Hamburg muss vorsorgen. Das Rotlichtvergnügen auf St. Pauli schrumpft, der Familien- und Event-Tourismus nimmt zu, warum also keine attraktiven Fahrgeschäfte?, hatten sie sich gedacht. Und was hatten sie nicht alles versprochen: Von Wilhelmsburg über die Elbe zum Dom sollte man gondeln können, lärm- und CO2-frei, völlig verkehrsneutral, ohne zusätzlichen Parkplatzbedarf. Nur sieben Bäume hätten für einen der „filigranen“ Pylone im Alten Elbpark fallen müssen, wo die Ex-Senatorin und Seilbahnbefürworterin Herlind Gundelach ohnehin nur Menschen sichtet, die „Bier trinken und ihren Hund spazieren führen“.

Letztlich waren es Nebensätze wie dieser, die bei den Bürgern des Bezirks Mitte nicht gut angekommen sind. Ein öffentlicher Park – so sanierungsbedürftig sein Grün und so bierselig seine Besucher auch sein mögen – muss nicht für einen privaten Musicalzubringer geopfert werden. In der Melodie der schönen Versprechen klangen immer wieder ein paar Takte falsch. Bis Wilhelmsburg hätten die Gondeln sowieso nie schweben dürfen. Und „filigran“ ist im Bezirk Mitte inzwischen das Un-Wort des Jahres: Man muss schon krampfhaft zu solchen Euphemismen greifen, um einen 92-Meter-Pylon klein und beiseite zu reden. Da half auch der Paukenschlag mit der Zehn-Millionen-Spende nichts mehr, der den Bürgerentscheid befeuern sollte.

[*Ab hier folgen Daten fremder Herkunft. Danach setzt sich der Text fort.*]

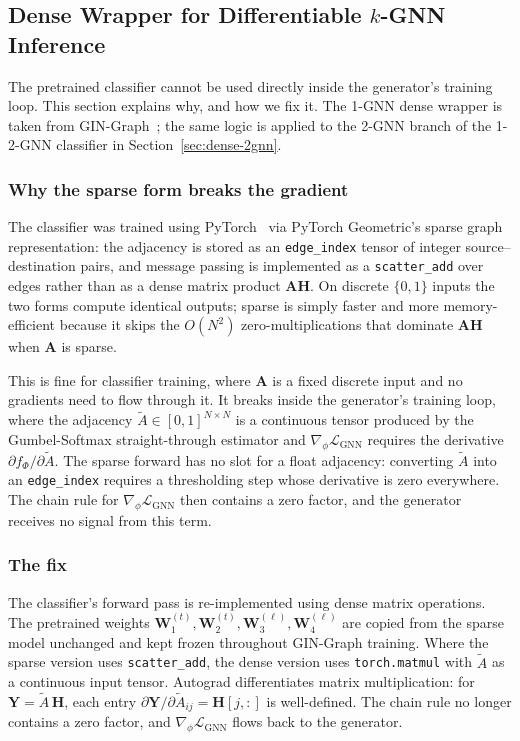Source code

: \documentclass[12pt,a4paper]{article}
\begin{document}
\subsection{Dense Wrapper for Differentiable $k$-GNN Inference}
\label{sec:dense-wrapper}

The pretrained classifier cannot be used directly inside the generator's training loop. This section explains why, and how we fix it. The 1-GNN dense wrapper is taken from GIN-Graph~\cite{sun2025gingraph}; the same logic is applied to the 2-GNN branch of the 1-2-GNN classifier in Section~\ref{sec:dense-2gnn}.

\subsubsection{Why the sparse form breaks the gradient}

The classifier was trained using PyTorch~\cite{paszke2019pytorch} via PyTorch Geometric's sparse graph representation: the adjacency is stored as an \texttt{edge\_index} tensor of integer source--destination pairs, and message passing is implemented as a \texttt{scatter\_add} over edges rather than as a dense matrix product $\mathbf{A}\mathbf{H}$. On discrete $\{0,1\}$ inputs the two forms compute identical outputs; sparse is simply faster and more memory-efficient because it skips the $O(N^2)$ zero-multiplications that dominate $\mathbf{A}\mathbf{H}$ when $\mathbf{A}$ is sparse.

This is fine for classifier training, where $\mathbf{A}$ is a fixed discrete input and no gradients need to flow through it. It breaks inside the generator's training loop, where the adjacency $\tilde{A} \in [0,1]^{N \times N}$ is a continuous tensor produced by the Gumbel-Softmax straight-through estimator and $\nabla_\phi \mathcal{L}_{\text{GNN}}$ requires the derivative $\partial f_\Phi / \partial \tilde{A}$. The sparse forward has no slot for a float adjacency: converting $\tilde{A}$ into an \texttt{edge\_index} requires a thresholding step whose derivative is zero everywhere. The chain rule for $\nabla_\phi \mathcal{L}_{\text{GNN}}$ then contains a zero factor, and the generator receives no signal from this term.

\subsubsection{The fix}

The classifier's forward pass is re-implemented using dense matrix operations. The pretrained weights $\mathbf{W}_1^{(t)}, \mathbf{W}_2^{(t)}, \mathbf{W}_3^{(\ell)}, \mathbf{W}_4^{(\ell)}$ are copied from the sparse model unchanged and kept frozen throughout GIN-Graph training. Where the sparse version uses \texttt{scatter\_add}, the dense version uses \texttt{torch.matmul} with $\tilde{A}$ as a continuous input tensor. Autograd differentiates matrix multiplication: for $\mathbf{Y} = \tilde{A}\,\mathbf{H}$, each entry $\partial \mathbf{Y} / \partial \tilde{A}_{ij} = \mathbf{H}[j,:]$ is well-defined. The chain rule no longer contains a zero factor, and $\nabla_\phi \mathcal{L}_{\text{GNN}}$ flows back to the generator.
\end{document}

Wenn in Vorarlberg eine Seilbahn oder eine Aussichtsterrasse gebaut werden soll, hatte Michael Doppelmayr gesagt, dann gehen ein paar Unternehmer und der Bürgermeister zusammen ins Wirtshaus oder auf die Jagd, und „dann wird gemacht“. In Hamburg ist alles weitaus komplizierter. Hier gibt es zwar einen Bürgermeister, aber der ist kein Jäger. Und alles ist viel dichter bebaut, irgendeiner von der SPD wohnt immer neben dem geplanten Projekt, macht im Hintergrund Rabatz, der Senat spielt den Ball lieber in den Bezirk weiter, und der dribbelt dann die Luft raus... Also, dachten sich die Seilbahnbauer, initiieren wir doch eine Volksabstimmung und rollen der Stadt damit den Ball zurück vor die Füße.

Die Bürger in Hamburg-Mitte sind nicht aufmüpfiger als die Bürger in Vorarlberg. Aber es gibt ein paar Dinge, bei denen sie empfindlich geworden sind: bei Großbauten am Hafen, beim Anlocken großer Menschenmassen und der Vernichtung letzter Parkplatzreserven. Und so kam es, dass eine urige Mischung aus Lokalhistorikerinnen, Teilzeitpiraten, Eventgeschädigten, Esso-Aktivistinnen und Hafen-Traditionalisten den Ball übernahm und jenes Tor traf, das die Ex-Senatorin und der spendenfreudige Doppelmayr verfehlten: Volkes abwägende Vernunft.

„Toleranz ist der Verdacht, dass der andere recht hat“, sagte Kurt Tucholsky. Mit ein paar Überlegungen lagen die Seilbahnbefürworter ja durchaus richtig: Nicht alles Neue muss gleich schlecht sein, und Musicals sind nun mal ein Hamburger Publikumsmagnet – nur muss man deshalb nicht die Uferlandschaft mit Pylonen vollstellen.

Aber Hamburg könnte sich zur Abwechslung mal wieder mit anspruchsvolleren Events ins Gespräch bringen statt nur mit wassernahen Volksfesten. Und es gibt keinen Grund, mit der Sanierung des Alten Elbparks länger zu warten. Letztlich also rückt der Bürgerentscheid die Koordinaten wieder zurecht. Und Herr Doppelmayr kann wieder in Ruhe jagen gehen.